On Wed, 3 Aug 2011, Sam Lang wrote:
> During startup of an osd cluster with 37 osds, within the first few seconds I
> see osds getting marked down, even though the osd processes remain running and
> seem to be just fine.  The up count fluctuates for a while but seems to
> stabilize eventually at around 30 up osds, while 7 or so remain down, and
> eventually get marked out.
> 
> With debugging enabled, I've tracked it down to this bit of logic in
> OSD.cc:1502 (stable branch):
> 
> ------snip------
>   // ignore (and mark down connection for) old messages
>   epoch_t e = m->map_epoch;
>   if (!e)
>     e = m->peer_as_of_epoch;
>   if (e <= osdmap->get_epoch() &&
>       ((heartbeat_to.count(from) == 0 && heartbeat_from.count(from) == 0) ||
>        heartbeat_con[from] != m->get_connection())) {
>     dout(5) << "handle_osd_ping marking down peer " << m->get_source_inst()
> << " after old message from epoch " << e
> << " <= current " << osdmap->get_epoch() << dendl;
>     heartbeat_messenger->mark_down(m->get_connection());
>     goto out;
>   }
> --------------------
> 
> It looks as though the osd getting marked down is sending a heartbeat ping to
> another osd, at which point, that osd marks it as down.  Its not clear to me
> why that happens.  Is it because connections are getting dropped and ports are
> changing?
> 
> In any case, that if conditional succeeds, resulting in the osd marking down
> the osd that just sent it a ping heartbeat.
> 
> I modified the debug output to show the values for heartbeat_to.count(from)
> and heartbeat_from.count(from), as well as heartbeat_con[from] and
> m->get_connection().  The cases where osds are marked down are when the ping
> message's epoch and the osdmap epoch are the same (usually around 16), and the
> counts are always zero, suggesting that this is the first heartbeat from osdA
> to osdB.  Even if they weren't zero, the heartbeat_con[from] is null, and
> doesn't get set till later, so the conditional would succeed anyway.  Can
> someone explain the purpose and reasoning behind this bit of code?  If I just
> whack the second part of the conditional will bad things happen?  Any help is
> greatly appreciated.

Ha, Sam (Just) was just asking me about this bit of code at lunch today.  
It looks like it's the problem.

There are a couple different types of heartbeat messages, the 
important ones being heartbeats and heartbeat requests.  The requests are 
sent whenever a node starts expecting to receive heartbeats.  This keeps 
everyone happy even when the sender is behind in processing map updates.  
The above check is correct for heartbeats, but not the requests.

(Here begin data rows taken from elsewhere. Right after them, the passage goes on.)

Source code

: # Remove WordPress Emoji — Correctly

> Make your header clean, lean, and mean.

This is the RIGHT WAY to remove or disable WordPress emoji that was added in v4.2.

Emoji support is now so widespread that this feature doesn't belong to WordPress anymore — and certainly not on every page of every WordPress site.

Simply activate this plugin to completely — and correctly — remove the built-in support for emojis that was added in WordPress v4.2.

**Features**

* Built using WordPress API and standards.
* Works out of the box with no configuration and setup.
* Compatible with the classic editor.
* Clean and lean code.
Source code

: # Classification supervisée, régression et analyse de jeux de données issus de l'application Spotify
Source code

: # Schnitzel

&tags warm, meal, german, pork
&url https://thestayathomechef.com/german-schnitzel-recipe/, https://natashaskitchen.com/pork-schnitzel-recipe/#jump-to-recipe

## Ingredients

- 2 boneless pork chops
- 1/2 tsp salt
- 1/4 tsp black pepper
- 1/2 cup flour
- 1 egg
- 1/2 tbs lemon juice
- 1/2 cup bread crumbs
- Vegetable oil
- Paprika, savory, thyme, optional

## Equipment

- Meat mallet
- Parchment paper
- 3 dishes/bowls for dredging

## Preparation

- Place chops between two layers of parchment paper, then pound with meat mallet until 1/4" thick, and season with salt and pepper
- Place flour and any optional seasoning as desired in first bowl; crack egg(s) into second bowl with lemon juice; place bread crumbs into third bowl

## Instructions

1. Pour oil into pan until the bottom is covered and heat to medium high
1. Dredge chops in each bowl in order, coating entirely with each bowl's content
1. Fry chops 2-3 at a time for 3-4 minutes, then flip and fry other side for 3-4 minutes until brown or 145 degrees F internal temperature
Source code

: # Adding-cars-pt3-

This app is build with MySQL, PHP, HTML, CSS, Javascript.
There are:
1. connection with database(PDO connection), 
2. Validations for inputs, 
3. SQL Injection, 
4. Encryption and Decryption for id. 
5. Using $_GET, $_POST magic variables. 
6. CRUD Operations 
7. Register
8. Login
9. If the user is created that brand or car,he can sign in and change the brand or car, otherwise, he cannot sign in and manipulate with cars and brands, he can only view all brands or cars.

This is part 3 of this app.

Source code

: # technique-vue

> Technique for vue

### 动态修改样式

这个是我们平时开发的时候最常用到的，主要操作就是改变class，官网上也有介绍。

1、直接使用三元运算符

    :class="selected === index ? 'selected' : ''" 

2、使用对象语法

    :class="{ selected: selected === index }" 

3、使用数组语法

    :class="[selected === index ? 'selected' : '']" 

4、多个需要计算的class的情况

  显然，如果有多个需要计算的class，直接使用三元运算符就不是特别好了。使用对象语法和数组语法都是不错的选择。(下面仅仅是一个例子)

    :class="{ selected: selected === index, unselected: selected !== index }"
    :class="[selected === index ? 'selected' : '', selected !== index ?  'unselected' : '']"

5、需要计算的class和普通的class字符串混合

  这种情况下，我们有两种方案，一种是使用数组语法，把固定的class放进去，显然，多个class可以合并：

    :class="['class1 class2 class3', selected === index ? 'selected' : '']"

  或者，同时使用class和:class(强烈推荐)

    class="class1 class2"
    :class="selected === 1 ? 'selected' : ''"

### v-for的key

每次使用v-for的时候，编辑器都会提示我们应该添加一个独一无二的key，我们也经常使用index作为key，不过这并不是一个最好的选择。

There is a bit of work that needs to be done here.  It looks like the 
logic is sound in the case where the OSDs have all the relevant PGs, but 
doesn't work when they do not (there are new ones, or PGs are quickly 
shifting around).  

In the meantime, you should be able to just comment out that whole block.  
The old connections won't get cleaned up, but it's a tiny resource leak, 
and if I'm remembering correctly nothing bad should come of it.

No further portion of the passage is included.